Content starts

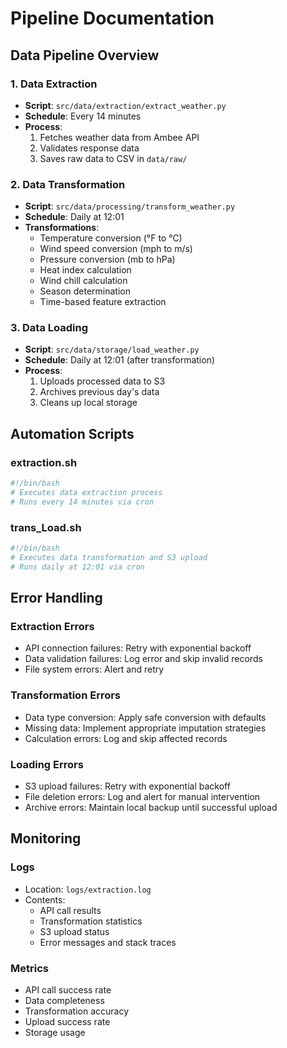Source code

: # Pipeline Documentation

## Data Pipeline Overview

### 1. Data Extraction
- **Script**: `src/data/extraction/extract_weather.py`
- **Schedule**: Every 14 minutes
- **Process**:
  1. Fetches weather data from Ambee API
  2. Validates response data
  3. Saves raw data to CSV in `data/raw/`

### 2. Data Transformation
- **Script**: `src/data/processing/transform_weather.py`
- **Schedule**: Daily at 12:01
- **Transformations**:
  - Temperature conversion (°F to °C)
  - Wind speed conversion (mph to m/s)
  - Pressure conversion (mb to hPa)
  - Heat index calculation
  - Wind chill calculation
  - Season determination
  - Time-based feature extraction

### 3. Data Loading
- **Script**: `src/data/storage/load_weather.py`
- **Schedule**: Daily at 12:01 (after transformation)
- **Process**:
  1. Uploads processed data to S3
  2. Archives previous day's data
  3. Cleans up local storage

## Automation Scripts

### extraction.sh
```bash
#!/bin/bash
# Executes data extraction process
# Runs every 14 minutes via cron
```

### trans_Load.sh
```bash
#!/bin/bash
# Executes data transformation and S3 upload
# Runs daily at 12:01 via cron
```

## Error Handling

### Extraction Errors
- API connection failures: Retry with exponential backoff
- Data validation failures: Log error and skip invalid records
- File system errors: Alert and retry

### Transformation Errors
- Data type conversion: Apply safe conversion with defaults
- Missing data: Implement appropriate imputation strategies
- Calculation errors: Log and skip affected records

### Loading Errors
- S3 upload failures: Retry with exponential backoff
- File deletion errors: Log and alert for manual intervention
- Archive errors: Maintain local backup until successful upload

## Monitoring

### Logs
- Location: `logs/extraction.log`
- Contents:
  - API call results
  - Transformation statistics
  - S3 upload status
  - Error messages and stack traces

### Metrics
- API call success rate
- Data completeness
- Transformation accuracy
- Upload success rate
- Storage usage
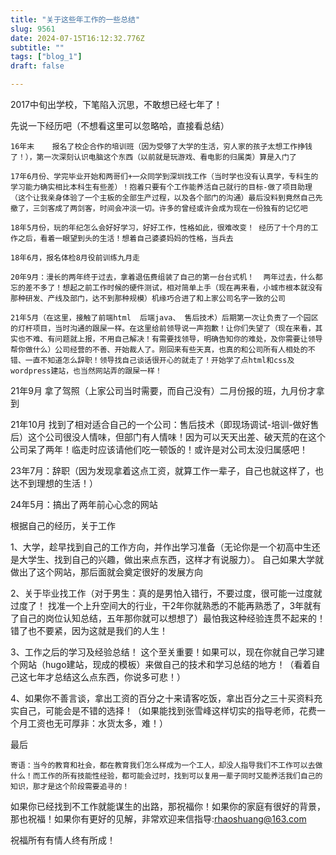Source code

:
 ```yaml
--- 
title: "关于这些年工作的一些总结" 
slug: 9561
date: 2024-07-15T16:12:32.776Z 
subtitle: "" 
tags: ["blog_1"] 
draft: false

--- 
```



2017中旬出学校，下笔陷入沉思，不敢想已经七年了！

先说一下经历吧（不想看这里可以忽略哈，直接看总结）

    16年末    报名了校企合作的培训班（因为受够了大学的生活，穷人家的孩子太想工作挣钱了！），第一次深刻认识电脑这个东西（以前就是玩游戏、看电影的归属类）算是入门了

    17年6月份、学完毕业开始和两哥们+一众同学到深圳找工作（当时学也没有认真学，专科生的学习能力确实相比本科生有些差）！抱着只要有个工作能养活自己就行的目标-做了项目助理（这个让我亲身体验了一个主板的全部生产过程，以及各个部门的沟通）最后没料到竟然自己先撤了，三剑客成了两剑客，时间会冲淡一切。许多的曾经或许会成为现在一份独有的记忆吧

    18年5月份，玩的年纪怎么会好好学习，好好工作，性格如此，很难改变！ 经历了十个月的工作之后，看着一眼望到头的生活！想着自己婆婆妈妈的性格，当兵去

    18年6月，报名体检8月役前训练九月走

    20年9月：漫长的两年终于过去，拿着退伍费组装了自己的第一台台式机！  两年过去，什么都忘的差不多了！想起之前工作时候的硬件测试，相对简单上手（现在再来看，小城市根本就没有那种研发、产线及部门，达不到那种规模）机缘巧合进了和上家公司名字一致的公司

    21年5月（在这里，接触了前端html  后端java、 售后技术）后期第一次让负责了一个园区的灯杆项目，当时沟通的跟屎一样。在这里给前领导说一声抱歉！让你们失望了（现在来看，其实也不难、有问题就上报，不用自己解决！有需要找领导，明确告知你的难处，及你需要让领导帮你做什么）公司经营的不善、开始裁人了。刚回来有些天真，也真的和公司所有人相处的不错、一直不知道怎么辞职！领导找自己谈话很开心的就走了！开始学了点html和css及wordpress建站，也当然网站弄的跟屎一样！

21年9月  拿了驾照（上家公司当时需要，而自己没有）二月份报的班，九月份才拿到

21年10月 找到了相对适合自己的一个公司：售后技术（即现场调试-培训-做好售后）这个公司很没人情味，但部门有人情味！因为可以天天出差、破天荒的在这个公司呆了两年！临走时应该请他们吃一顿饭的！或许是对公司太没归属感吧！

23年7月：辞职（因为发现拿着这点工资，就算工作一辈子，自己也就这样了，也达不到理想的生活！）

24年5月：搞出了两年前心心念的网站




根据自己的经历，关于工作

1、大学，趁早找到自己的工作方向，并作出学习准备（无论你是一个初高中生还是大学生、找到自己的兴趣，做出来点东西，这样才有说服力）。  自己如果大学就做出了这个网站，那后面就会奠定很好的发展方向

2、关于毕业找工作（对于男生：真的是男怕入错行，不要过度，很可能一过度就过度了！  找准一个上升空间大的行业，干2年你就熟悉的不能再熟悉了，3年就有了自己的岗位认知总结，五年那你就可以想想了）最怕我这种经验连贯不起来的！  错了也不要紧，因为这就是我们的人生！

3、工作之后的学习及经验总结！  这个至关重要！如果可以，现在你就自己学习建个网站（hugo建站，现成的模板）来做自己的技术和学习总结的地方！（看着自己这七年才总结这么点东西，你说多可悲！）

4、如果你不善言谈，拿出工资的百分之十来请客吃饭，拿出百分之三十买资料充实自己，可能会是不错的选择！（如果能找到张雪峰这样切实的指导老师，花费一个月工资也无可厚非：水货太多，难！）




最后

    寄语：当今的教育和社会，都在教育我们怎么样成为一个工人，却没人指导我们不工作可以去做什么！而工作的所有技能性经验，都可能会过时，找到可以复用一辈子同时又能养活我们自己的知识，那才是这个阶段需要追寻的！

如果你已经找到不工作就能谋生的出路，那祝福你！如果你的家庭有很好的背景，那也祝福！如果你有更好的见解，非常欢迎来信指导:rhaoshuang@163.com







祝福所有有情人终有所成！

Content ends

What to do -
Filter the lines above, keeping and copying those that contain "local".

Answer box -
  3. Cleans up local storage
- Archive errors: Maintain local backup until successful upload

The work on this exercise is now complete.